Radio Erena: 12 January 2021
The inconsistent statements and contradictions among Ethiopian officials on the Eritrean Defense Forces’, EDF, involvement in the recent war in Tigray are signs of unfathomable future unrest in the region. Initially, active Eritrean troop’s engagement had been confirmed by the American government, NYT, Reuters, and Bloomberg. Third-party confirmations of Eritrean troops’ engagement unearthed deep disagreements between the military and civilian leadership in Ethiopia.
In the beginning, the premier Abiy Ahmed thanked Eritrea for “giving help to Ethiopian forces after the collapse of the Northern Command near Makelle” without mentioning the participation of the army of neighboring Eritrea in his brief to the parliament. Confidently quoting Abiy Ahmed, the United Nations Secretary-General Antonio Guterres said that the Eritrean troops were confined to their territories and didn’t take part in the battles.
The bombshell-like statement came this time from lieutenant general Bely Seyoum, the commander of the Northern Command. Describing the Eritrean troops as foreign troops ‘ye ba’ed serawit – የባእድ ሰራዊት’, he said this army’s involvement came without an invitation or call on our side. He further reiterated that his conscience wouldn’t allow him to ask for help from Eritrean troops in what he labeled as a pure Ethiopian affair. No wonder that he was instantly summoned to the capital to account for these ‘embarrassing’ statements.
Formerly, the provisional mayor of Makelle Ato Atakhelti Haile Selassie said the Eritrean troops participated in the fight after the collapse of the Northern Command. He also said, in a public meeting, that the problem is not the ‘entry’ of the Eritrean troops but when are they going to leave our land.
The involvement of Eritrean troops taking place or not isn’t the matter at stake here. Those who denied it before, especially among the Eritrean government supporters came to justify it later under the pretexts of the right of ‘preventive war’ strategy. As continually restated in our previous articles, this war is considered a godsend opportunity for the Eritrean dictator which he wouldn’t foolishly let slip off his hands without sapping the last drop of juice out of it, primarily at the expense of his nation’s scanty resources.
From the point of view of Asmara’s dictator, though never explicitly expressed, the war means the return of occupied Eritrean territories, from which TPLF rejected any Ethiopian troop’s redeployment. Equally, the ejection of TPLF from Ethiopia’s political scene after thirty years of total control would also secure a glorious victory for the Eritrean dictator for whom the matter was no more than a personal vendetta.
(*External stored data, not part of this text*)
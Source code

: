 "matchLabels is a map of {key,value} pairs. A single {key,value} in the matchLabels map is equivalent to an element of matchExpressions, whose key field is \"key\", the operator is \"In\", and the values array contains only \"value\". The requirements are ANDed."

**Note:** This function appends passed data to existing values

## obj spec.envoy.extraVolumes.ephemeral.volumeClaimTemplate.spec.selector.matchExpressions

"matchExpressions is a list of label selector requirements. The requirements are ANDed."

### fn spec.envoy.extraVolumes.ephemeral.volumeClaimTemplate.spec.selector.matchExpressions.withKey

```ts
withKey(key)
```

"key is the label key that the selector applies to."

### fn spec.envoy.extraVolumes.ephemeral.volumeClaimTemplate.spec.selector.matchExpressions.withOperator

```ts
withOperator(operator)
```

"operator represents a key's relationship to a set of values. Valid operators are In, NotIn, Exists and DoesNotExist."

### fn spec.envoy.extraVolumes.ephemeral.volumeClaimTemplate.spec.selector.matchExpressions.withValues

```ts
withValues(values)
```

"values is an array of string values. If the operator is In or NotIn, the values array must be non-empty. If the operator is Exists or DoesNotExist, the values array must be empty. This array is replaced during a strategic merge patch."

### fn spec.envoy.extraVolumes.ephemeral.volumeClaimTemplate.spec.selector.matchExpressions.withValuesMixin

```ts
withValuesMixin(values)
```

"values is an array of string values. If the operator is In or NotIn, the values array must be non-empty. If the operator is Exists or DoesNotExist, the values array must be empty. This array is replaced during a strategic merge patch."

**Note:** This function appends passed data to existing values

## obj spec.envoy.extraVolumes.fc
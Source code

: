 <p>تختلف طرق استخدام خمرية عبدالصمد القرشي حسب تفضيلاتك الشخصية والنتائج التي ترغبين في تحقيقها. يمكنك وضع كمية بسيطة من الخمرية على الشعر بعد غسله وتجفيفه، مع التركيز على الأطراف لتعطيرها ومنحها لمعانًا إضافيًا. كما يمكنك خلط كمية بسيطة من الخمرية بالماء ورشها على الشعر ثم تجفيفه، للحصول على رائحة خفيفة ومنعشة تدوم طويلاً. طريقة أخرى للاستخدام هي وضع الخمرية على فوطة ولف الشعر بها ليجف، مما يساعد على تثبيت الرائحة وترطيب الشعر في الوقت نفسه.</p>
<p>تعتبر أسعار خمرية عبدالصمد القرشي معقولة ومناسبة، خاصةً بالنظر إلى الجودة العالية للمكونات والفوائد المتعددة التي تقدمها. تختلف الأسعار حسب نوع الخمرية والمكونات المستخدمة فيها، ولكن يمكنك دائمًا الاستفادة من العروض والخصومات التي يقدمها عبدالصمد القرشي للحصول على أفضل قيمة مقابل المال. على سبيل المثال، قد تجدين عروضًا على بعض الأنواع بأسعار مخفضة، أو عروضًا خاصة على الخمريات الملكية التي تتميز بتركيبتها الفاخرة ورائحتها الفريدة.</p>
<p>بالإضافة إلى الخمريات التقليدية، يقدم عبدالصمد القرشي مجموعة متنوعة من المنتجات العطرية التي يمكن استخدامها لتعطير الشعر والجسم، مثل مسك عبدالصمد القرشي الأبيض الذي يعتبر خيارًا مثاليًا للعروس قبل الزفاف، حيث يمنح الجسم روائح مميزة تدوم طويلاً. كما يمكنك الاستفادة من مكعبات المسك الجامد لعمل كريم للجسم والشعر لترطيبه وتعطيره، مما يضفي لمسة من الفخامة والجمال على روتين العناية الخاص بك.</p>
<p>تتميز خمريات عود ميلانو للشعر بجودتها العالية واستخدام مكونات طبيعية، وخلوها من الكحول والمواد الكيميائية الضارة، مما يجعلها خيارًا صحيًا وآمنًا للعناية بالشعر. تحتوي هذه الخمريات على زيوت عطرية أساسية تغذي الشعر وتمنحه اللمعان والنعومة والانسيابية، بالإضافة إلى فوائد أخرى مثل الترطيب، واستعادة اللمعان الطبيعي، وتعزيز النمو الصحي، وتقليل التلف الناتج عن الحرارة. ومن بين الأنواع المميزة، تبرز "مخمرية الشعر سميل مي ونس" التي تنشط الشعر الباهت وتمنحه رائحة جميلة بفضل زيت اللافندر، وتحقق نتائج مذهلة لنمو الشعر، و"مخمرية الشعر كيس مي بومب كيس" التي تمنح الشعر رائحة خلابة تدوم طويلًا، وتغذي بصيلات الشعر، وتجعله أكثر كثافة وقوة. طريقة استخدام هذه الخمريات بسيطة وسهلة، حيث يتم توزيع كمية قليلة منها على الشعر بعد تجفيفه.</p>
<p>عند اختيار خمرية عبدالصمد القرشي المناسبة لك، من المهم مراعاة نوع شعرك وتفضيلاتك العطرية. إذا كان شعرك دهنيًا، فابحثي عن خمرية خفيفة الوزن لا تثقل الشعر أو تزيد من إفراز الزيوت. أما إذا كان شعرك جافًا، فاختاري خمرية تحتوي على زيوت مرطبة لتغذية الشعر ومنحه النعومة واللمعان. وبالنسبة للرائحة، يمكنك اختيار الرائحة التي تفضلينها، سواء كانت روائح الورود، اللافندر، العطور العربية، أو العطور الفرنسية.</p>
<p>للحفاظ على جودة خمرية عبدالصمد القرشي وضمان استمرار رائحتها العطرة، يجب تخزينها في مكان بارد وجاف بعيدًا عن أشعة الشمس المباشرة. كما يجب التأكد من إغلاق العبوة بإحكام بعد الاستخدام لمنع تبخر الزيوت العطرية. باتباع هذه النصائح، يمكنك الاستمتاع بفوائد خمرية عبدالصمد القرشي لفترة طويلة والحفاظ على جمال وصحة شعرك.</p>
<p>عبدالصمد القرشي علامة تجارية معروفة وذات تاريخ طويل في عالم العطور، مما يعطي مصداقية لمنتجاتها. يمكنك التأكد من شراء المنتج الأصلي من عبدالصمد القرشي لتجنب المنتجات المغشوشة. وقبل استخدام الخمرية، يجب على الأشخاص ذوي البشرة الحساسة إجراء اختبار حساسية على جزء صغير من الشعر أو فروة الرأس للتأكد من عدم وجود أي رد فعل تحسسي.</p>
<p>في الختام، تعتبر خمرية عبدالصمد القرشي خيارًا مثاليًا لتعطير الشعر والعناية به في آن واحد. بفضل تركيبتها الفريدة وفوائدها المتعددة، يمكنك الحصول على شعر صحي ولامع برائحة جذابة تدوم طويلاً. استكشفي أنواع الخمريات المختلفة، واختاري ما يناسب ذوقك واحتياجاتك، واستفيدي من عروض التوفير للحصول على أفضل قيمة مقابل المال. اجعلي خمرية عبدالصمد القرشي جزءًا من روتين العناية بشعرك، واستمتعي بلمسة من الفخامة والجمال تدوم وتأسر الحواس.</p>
Such long-sought defeat would also provide him with a significant say in Ethiopia’s internal affairs, especially the fate of the Tigray region, as he wouldn’t permit any new administration that might be a potential threat to his rule.
Thirty years of dictatorship under Isias Afwerki have unquestionably depleted the country, proving that the interests of the country are inherently divergent of those entertained by him during his dark rule years.
Accordingly, the engagement of EDF in the battles in Tigray which came as a result of direct orders of the Supreme Commander of the Defense Forces was only to settle the personal score against his archrivals in Makelle.
The gruesome consequences of this imprudent involvement have tragically started to unfold with atrocities being reported in the first days of the battles, with accusations against the Eritrean troops of committing some of these atrocities.
Throughout history, peace in Ethiopia meant plowing the land for a coming conflict, and the cultivation of lethal disputes fueled by ethnically and regionally frenzied impulses, the recent war in Tigray wasn’t an exception. It will no doubt leave ineradicable marks in the mass psyche similar to those generated by the TPLF leaders themselves in the past thirty years, especially during the border war with Eritrea in 1998-2000.